The many eerie items include death masks, death notices and various coffins.
But among the more bizarre is a bell that was placed above ground, attached to the corpse by a string, to ring if you were buried alive by mistake — and a special "Herzstichmesser" knife to pierce the heart to make doubly sure you weren't.
Another curiosity is a reusable wooden coffin with a hinged door underneath instigated in 1784 by Emperor Joseph II in order to save money, but withdrawn a year later.
But unlike at the old museum, visitors can no longer lie in a coffin — some even wanted the lid on — as they used to be able to do once a year during Vienna's annual Museum Night.
"The management decided … it was totally inappropriate," Bock said.
The still-operating Central Cemetery itself is a huge draw for visitors, and not just for All Saints' Day and All Souls' Day — November 1 and 2 — when thousands of Viennese lay flowers at their relatives' graves.
Many locals and tourists take the tram there at weekends — "Taking the 71" is a euphemism for dying — to see the tombs of the likes of Beethoven, Brahms and even Austrian pop star Falco, he of "Rock Me Amadeus" fame.

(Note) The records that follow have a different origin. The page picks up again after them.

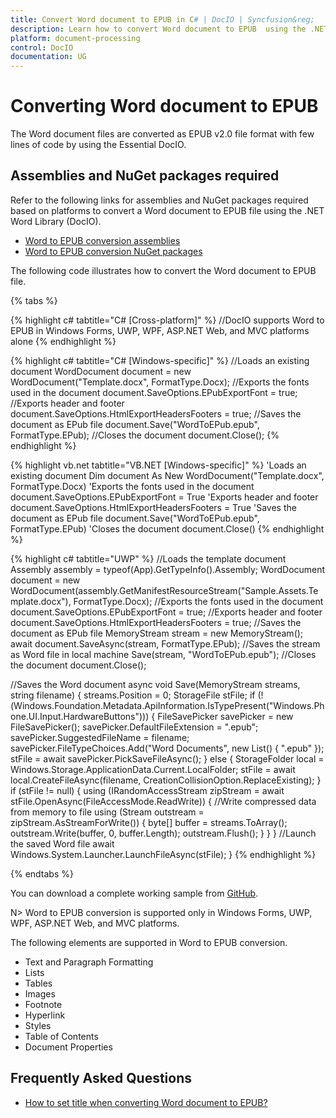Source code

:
 ```yaml
---
title: Convert Word document to EPUB in C# | DocIO | Syncfusion&reg;
description: Learn how to convert Word document to EPUB  using the .NET Word (DocIO) library without Microsoft Word or interop dependencies
platform: document-processing
control: DocIO
documentation: UG
---
```


# Converting Word document to EPUB

The Word document files are converted as EPUB v2.0 file format with few lines of code by using the Essential DocIO.

## Assemblies and NuGet packages required

Refer to the following links for assemblies and NuGet packages required based on platforms to convert a Word document to EPUB file using the .NET Word Library (DocIO).

* [Word to EPUB conversion assemblies](https://help.syncfusion.com/document-processing/word/word-library/net/assemblies-required)
* [Word to EPUB conversion NuGet packages](https://help.syncfusion.com/document-processing/word/word-library/net/nuget-packages-required)

The following code illustrates how to convert the Word document to EPUB file.

{% tabs %}

{% highlight c# tabtitle="C# [Cross-platform]" %}
//DocIO supports Word to EPUB in Windows Forms, UWP, WPF, ASP.NET Web, and MVC platforms alone
{% endhighlight %}

{% highlight c# tabtitle="C# [Windows-specific]" %}
//Loads an existing document
WordDocument document = new WordDocument("Template.docx", FormatType.Docx);
//Exports the fonts used in the document
document.SaveOptions.EPubExportFont = true;
//Exports header and footer
document.SaveOptions.HtmlExportHeadersFooters = true;
//Saves the document as EPub file
document.Save("WordToEPub.epub", FormatType.EPub);
//Closes the document
document.Close();
{% endhighlight %}

{% highlight vb.net tabtitle="VB.NET [Windows-specific]" %}
'Loads an existing document
Dim document As New WordDocument("Template.docx", FormatType.Docx)
'Exports the fonts used in the document
document.SaveOptions.EPubExportFont = True
'Exports header and footer
document.SaveOptions.HtmlExportHeadersFooters = True
'Saves the document as EPub file
document.Save("WordToEPub.epub", FormatType.EPub)
'Closes the document
document.Close()
{% endhighlight %}

{% highlight c# tabtitle="UWP" %}
//Loads the template document 
Assembly assembly = typeof(App).GetTypeInfo().Assembly;
WordDocument document = new WordDocument(assembly.GetManifestResourceStream("Sample.Assets.Template.docx"), FormatType.Docx);
//Exports the fonts used in the document
document.SaveOptions.EPubExportFont = true;
//Exports header and footer
document.SaveOptions.HtmlExportHeadersFooters = true;
//Saves the document as EPub file
MemoryStream stream = new MemoryStream();
await document.SaveAsync(stream, FormatType.EPub);
//Saves the stream as Word file in local machine
Save(stream, "WordToEPub.epub");
//Closes the document
document.Close();

//Saves the Word document
async void Save(MemoryStream streams, string filename)
{
    streams.Position = 0;
    StorageFile stFile;
    if (!(Windows.Foundation.Metadata.ApiInformation.IsTypePresent("Windows.Phone.UI.Input.HardwareButtons")))
    {
        FileSavePicker savePicker = new FileSavePicker();
        savePicker.DefaultFileExtension = ".epub";
        savePicker.SuggestedFileName = filename;
        savePicker.FileTypeChoices.Add("Word Documents", new List<string>() { ".epub" });
        stFile = await savePicker.PickSaveFileAsync();
    }
    else
    {
        StorageFolder local = Windows.Storage.ApplicationData.Current.LocalFolder;
        stFile = await local.CreateFileAsync(filename, CreationCollisionOption.ReplaceExisting);
    }
    if (stFile != null)
    {
        using (IRandomAccessStream zipStream = await stFile.OpenAsync(FileAccessMode.ReadWrite))
        {
            //Write compressed data from memory to file
            using (Stream outstream = zipStream.AsStreamForWrite())
            {
                byte[] buffer = streams.ToArray();
                outstream.Write(buffer, 0, buffer.Length);
                outstream.Flush();
            }
        }
    }
    //Launch the saved Word file
    await Windows.System.Launcher.LaunchFileAsync(stFile);
}
{% endhighlight %}

{% endtabs %}

You can download a complete working sample from [GitHub](https://github.com/SyncfusionExamples/DocIO-Examples/tree/main/Word-to-EPUB-conversion/Convert-Word-to-EPUB).

N> Word to EPUB conversion is supported only in Windows Forms, UWP, WPF, ASP.NET Web, and MVC platforms.

The following elements are supported in Word to EPUB conversion.

* Text and Paragraph Formatting
* Lists
* Tables
* Images
* Footnote
* Hyperlink
* Styles
* Table of Contents
* Document Properties

## Frequently Asked Questions

* [How to set title when converting Word document to EPUB?](https://help.syncfusion.com/document-processing/word/word-library/net/faqs/html-and-epub-conversions-faqs#how-to-set-title-when-converting-word-document-to-epub)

The number buried here is double the current population of Vienna and at 2.5 square kilometres (620 acres) is "half the size of Zurich but twice the fun", the local saying goes.
Austria is largely Catholic, but the cemetery has sections for Protestants, two for Jews — one partially destroyed by the Nazis — one for Muslims, and another for Buddhists.
There is a special area too for those who bequeath their bodies to science, one for the victims of the Nazis, a section for stillborn babies and another where urns can be buried among tree roots.
All in all in Vienna, death is never far away.
Other cemeteries include one for pets, a number of Jewish graveyards, one dating back to the 16th century, and a "cemetery for the nameless" for suicides and cadavers washed up by the Danube river.
The Imperial Crypt in Vienna's Capuchin Church, meanwhile, was from 1633 the last resting place of Austria's Habsburg dynasty, containing the bones of 145 royals.
But not all of them. Habsburg tradition dictated that the hearts went into urns in one church, the intestines into copper containers in Vienna's main cathedral, St. Stephen's, and only what was left to the Capuchin Church.
Visitors can also take guided tours through the catacombs at St. Stephen's and see, together with the Habsburgs' guts, the bones of some 1,000 Viennese chucked in during a 1735 plague outbreak.
"The Austrians are known for their worship for the dead," impressed Swiss tourist Benjamin told AFP at the Funeral Museum. "The dead are almost as famous as the living".